Set down again exactly the lines of the listing below that fall between the line holding "- Complete test history" and the line holding "- User responses", inclusive.

---

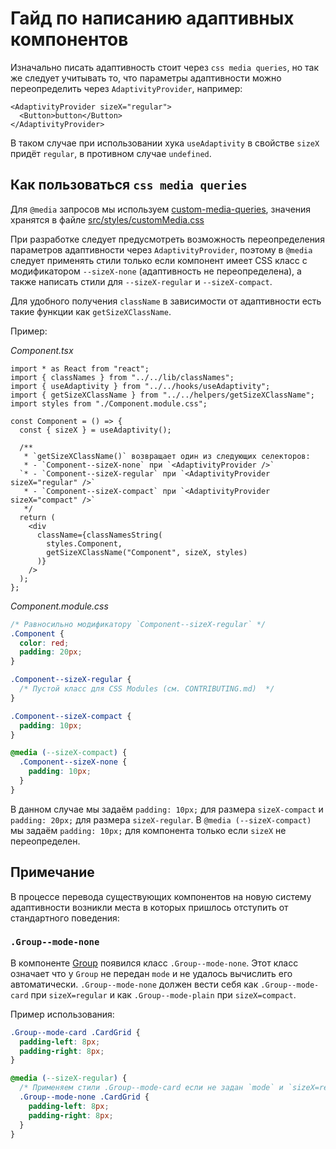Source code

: # Гайд по написанию адаптивных компонентов

Изначально писать адаптивность стоит через `css media queries`, но так же следует учитывать то, что параметры адаптивности можно переопределить через `AdaptivityProvider`, например:

```tsx
<AdaptivityProvider sizeX="regular">
  <Button>button</Button>
</AdaptivityProvider>
```

В таком случае при использовании хука `useAdaptivity` в свойстве `sizeX` придёт `regular`, в противном случае `undefined`.

## Как пользоваться `css media queries`

Для `@media` запросов мы используем [custom-media-queries](https://preset-env.cssdb.org/features/#custom-media-queries), значения хранятся в файле [src/styles/customMedia.css](../src/styles/customMedia.css)

При разработке следует предусмотреть возможность переопределения параметров адаптивности через `AdaptivityProvider`, поэтому в `@media` следует применять стили только если компонент имеет CSS класс с модификатором `--sizeX-none` (адаптивность не переопределена), а также написать стили для `--sizeX-regular` и `--sizeX-compact`.

Для удобного получения `className` в зависимости от адаптивности есть такие функции как `getSizeXClassName`.

Пример:

_Component.tsx_

```tsx
import * as React from "react";
import { classNames } from "../../lib/classNames";
import { useAdaptivity } from "../../hooks/useAdaptivity";
import { getSizeXClassName } from "../../helpers/getSizeXClassName";
import styles from "./Component.module.css";

const Component = () => {
  const { sizeX } = useAdaptivity();

  /**
   * `getSizeXClassName()` возвращает один из следующих селекторов:
   * - `Component--sizeX-none` при `<AdaptivityProvider />`
  `* - `Component--sizeX-regular` при `<AdaptivityProvider sizeX="regular" />`
   * - `Component--sizeX-compact` при `<AdaptivityProvider sizeX="compact" />`
   */
  return (
    <div
      className={classNamesString(
        styles.Component,
        getSizeXClassName("Component", sizeX, styles)
      )}
    />
  );
};
```

_Component.module.css_

```css
/* Равносильно модификатору `Component--sizeX-regular` */
.Component {
  color: red;
  padding: 20px;
}

.Component--sizeX-regular {
  /* Пустой класс для CSS Modules (см. CONTRIBUTING.md)  */
}

.Component--sizeX-compact {
  padding: 10px;
}

@media (--sizeX-compact) {
  .Component--sizeX-none {
    padding: 10px;
  }
}
```

В данном случае мы задаём `padding: 10px;` для размера `sizeX-compact` и `padding: 20px;` для размера `sizeX-regular`. В `@media (--sizeX-compact)` мы задаём `padding: 10px;` для компонента только если `sizeX` не переопределен.

## Примечание

В процессе перевода существующих компонентов на новую систему адаптивности возникли места в которых пришлось отступить от стандартного поведения:

### `.Group--mode-none`

В компоненте [Group](../src/components/Group/Group.tsx) появился класс `.Group--mode-none`. Этот класс означает что у `Group` не передан `mode` и не удалось вычислить его автоматически. `.Group--mode-none` должен вести себя как `.Group--mode-card` при `sizeX=regular` и как `.Group--mode-plain` при `sizeX=compact`.

Пример использования:

```css
.Group--mode-card .CardGrid {
  padding-left: 8px;
  padding-right: 8px;
}

@media (--sizeX-regular) {
  /* Применяем стили .Group--mode-card если не задан `mode` и `sizeX=regular` */
  .Group--mode-none .CardGrid {
    padding-left: 8px;
    padding-right: 8px;
  }
}
```
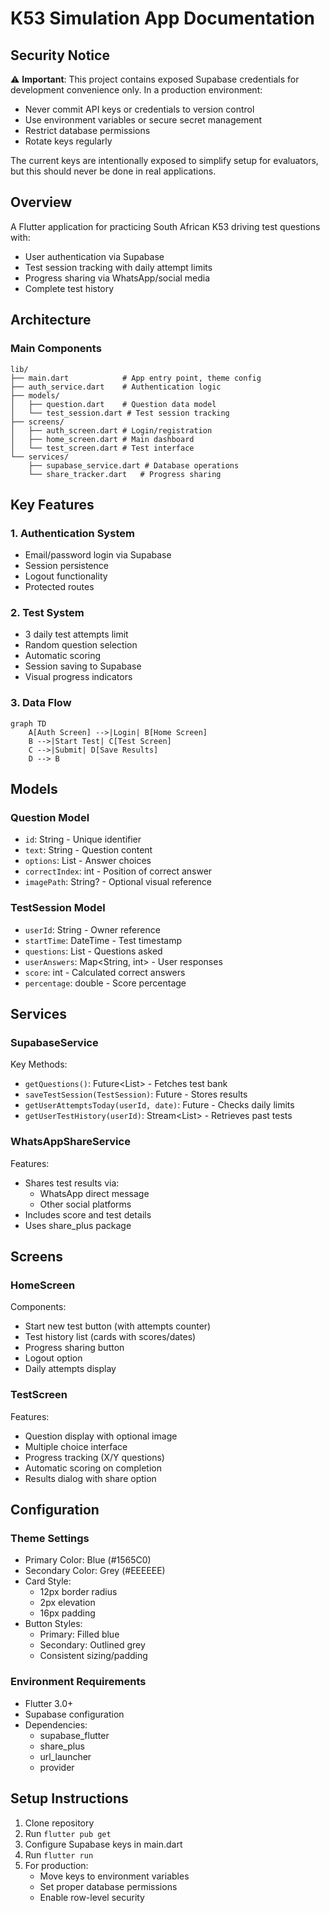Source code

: # K53 Simulation App Documentation

## Security Notice
⚠️ **Important**: This project contains exposed Supabase credentials for development convenience only. In a production environment:
- Never commit API keys or credentials to version control
- Use environment variables or secure secret management
- Restrict database permissions
- Rotate keys regularly

The current keys are intentionally exposed to simplify setup for evaluators, but this should never be done in real applications.

## Overview
A Flutter application for practicing South African K53 driving test questions with:
- User authentication via Supabase
- Test session tracking with daily attempt limits
- Progress sharing via WhatsApp/social media
- Complete test history

## Architecture

### Main Components
```
lib/
├── main.dart            # App entry point, theme config
├── auth_service.dart    # Authentication logic
├── models/
│   ├── question.dart    # Question data model
│   └── test_session.dart # Test session tracking
├── screens/
│   ├── auth_screen.dart # Login/registration
│   ├── home_screen.dart # Main dashboard
│   └── test_screen.dart # Test interface
└── services/
    ├── supabase_service.dart # Database operations
    └── share_tracker.dart   # Progress sharing
```

## Key Features

### 1. Authentication System
- Email/password login via Supabase
- Session persistence
- Logout functionality
- Protected routes

### 2. Test System
- 3 daily test attempts limit
- Random question selection
- Automatic scoring
- Session saving to Supabase
- Visual progress indicators

### 3. Data Flow
```mermaid
graph TD
    A[Auth Screen] -->|Login| B[Home Screen]
    B -->|Start Test| C[Test Screen]
    C -->|Submit| D[Save Results]
    D --> B
```

## Models

### Question Model
- `id`: String - Unique identifier
- `text`: String - Question content
- `options`: List<String> - Answer choices
- `correctIndex`: int - Position of correct answer
- `imagePath`: String? - Optional visual reference

### TestSession Model
- `userId`: String - Owner reference
- `startTime`: DateTime - Test timestamp  
- `questions`: List<Question> - Questions asked
- `userAnswers`: Map<String, int> - User responses
- `score`: int - Calculated correct answers
- `percentage`: double - Score percentage

## Services

### SupabaseService
Key Methods:
- `getQuestions()`: Future<List<Question>> - Fetches test bank
- `saveTestSession(TestSession)`: Future<void> - Stores results
- `getUserAttemptsToday(userId, date)`: Future<int> - Checks daily limits
- `getUserTestHistory(userId)`: Stream<List<Map>> - Retrieves past tests

### WhatsAppShareService
Features:
- Shares test results via:
  - WhatsApp direct message
  - Other social platforms
- Includes score and test details
- Uses share_plus package

## Screens

### HomeScreen
Components:
- Start new test button (with attempts counter)
- Test history list (cards with scores/dates)
- Progress sharing button
- Logout option
- Daily attempts display

### TestScreen
Features:
- Question display with optional image
- Multiple choice interface
- Progress tracking (X/Y questions)
- Automatic scoring on completion
- Results dialog with share option

## Configuration

### Theme Settings
- Primary Color: Blue (#1565C0)
- Secondary Color: Grey (#EEEEEE)  
- Card Style:
  - 12px border radius
  - 2px elevation
  - 16px padding
- Button Styles:
  - Primary: Filled blue
  - Secondary: Outlined grey
  - Consistent sizing/padding

### Environment Requirements
- Flutter 3.0+
- Supabase configuration
- Dependencies:
  - supabase_flutter
  - share_plus
  - url_launcher
  - provider

## Setup Instructions
1. Clone repository
2. Run `flutter pub get`
3. Configure Supabase keys in main.dart
4. Run `flutter run`
5. For production:
   - Move keys to environment variables
   - Set proper database permissions
   - Enable row-level security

---

ANSWER TO THE EXERCISE
- Complete test history

## Architecture

### Main Components
```
lib/
├── main.dart            # App entry point, theme config
├── auth_service.dart    # Authentication logic
├── models/
│   ├── question.dart    # Question data model
│   └── test_session.dart # Test session tracking
├── screens/
│   ├── auth_screen.dart # Login/registration
│   ├── home_screen.dart # Main dashboard
│   └── test_screen.dart # Test interface
└── services/
    ├── supabase_service.dart # Database operations
    └── share_tracker.dart   # Progress sharing
```

## Key Features

### 1. Authentication System
- Email/password login via Supabase
- Session persistence
- Logout functionality
- Protected routes

### 2. Test System
- 3 daily test attempts limit
- Random question selection
- Automatic scoring
- Session saving to Supabase
- Visual progress indicators

### 3. Data Flow
```mermaid
graph TD
    A[Auth Screen] -->|Login| B[Home Screen]
    B -->|Start Test| C[Test Screen]
    C -->|Submit| D[Save Results]
    D --> B
```

## Models

### Question Model
- `id`: String - Unique identifier
- `text`: String - Question content
- `options`: List<String> - Answer choices
- `correctIndex`: int - Position of correct answer
- `imagePath`: String? - Optional visual reference

### TestSession Model
- `userId`: String - Owner reference
- `startTime`: DateTime - Test timestamp  
- `questions`: List<Question> - Questions asked
- `userAnswers`: Map<String, int> - User responses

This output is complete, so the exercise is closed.